* [WORK INSTRUCTION]
If a line in the data holds "GBDT", copy that line out in full.

* [SUPPLIED ENTRIES]

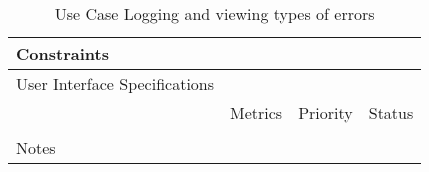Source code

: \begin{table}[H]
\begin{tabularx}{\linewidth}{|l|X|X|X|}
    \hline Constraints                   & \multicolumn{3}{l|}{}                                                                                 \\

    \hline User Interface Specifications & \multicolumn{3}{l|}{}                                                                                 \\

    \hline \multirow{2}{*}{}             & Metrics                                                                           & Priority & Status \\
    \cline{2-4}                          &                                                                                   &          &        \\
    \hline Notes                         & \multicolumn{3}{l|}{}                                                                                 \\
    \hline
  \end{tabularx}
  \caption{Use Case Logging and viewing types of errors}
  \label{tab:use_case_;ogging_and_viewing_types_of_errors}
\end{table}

--

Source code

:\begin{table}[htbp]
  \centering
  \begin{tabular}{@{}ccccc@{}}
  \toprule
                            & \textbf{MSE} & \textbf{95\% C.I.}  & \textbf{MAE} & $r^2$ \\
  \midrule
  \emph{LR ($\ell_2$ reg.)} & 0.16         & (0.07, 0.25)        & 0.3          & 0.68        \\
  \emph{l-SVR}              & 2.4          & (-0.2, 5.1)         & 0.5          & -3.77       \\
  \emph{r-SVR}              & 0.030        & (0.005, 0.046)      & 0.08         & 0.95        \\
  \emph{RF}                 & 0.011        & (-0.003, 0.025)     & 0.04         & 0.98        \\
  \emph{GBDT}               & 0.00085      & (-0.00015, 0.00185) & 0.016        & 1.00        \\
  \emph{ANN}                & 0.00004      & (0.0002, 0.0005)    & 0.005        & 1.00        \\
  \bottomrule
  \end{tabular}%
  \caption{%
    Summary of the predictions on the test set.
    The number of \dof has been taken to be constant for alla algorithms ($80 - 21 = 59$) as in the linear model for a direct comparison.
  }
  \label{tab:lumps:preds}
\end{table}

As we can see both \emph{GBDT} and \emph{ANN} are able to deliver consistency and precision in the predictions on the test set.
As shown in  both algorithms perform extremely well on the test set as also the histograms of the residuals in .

* [RESPONSE AREA]
  \emph{GBDT}               & 0.00085      & (-0.00015, 0.00185) & 0.016        & 1.00        \\
As we can see both \emph{GBDT} and \emph{ANN} are able to deliver consistency and precision in the predictions on the test set.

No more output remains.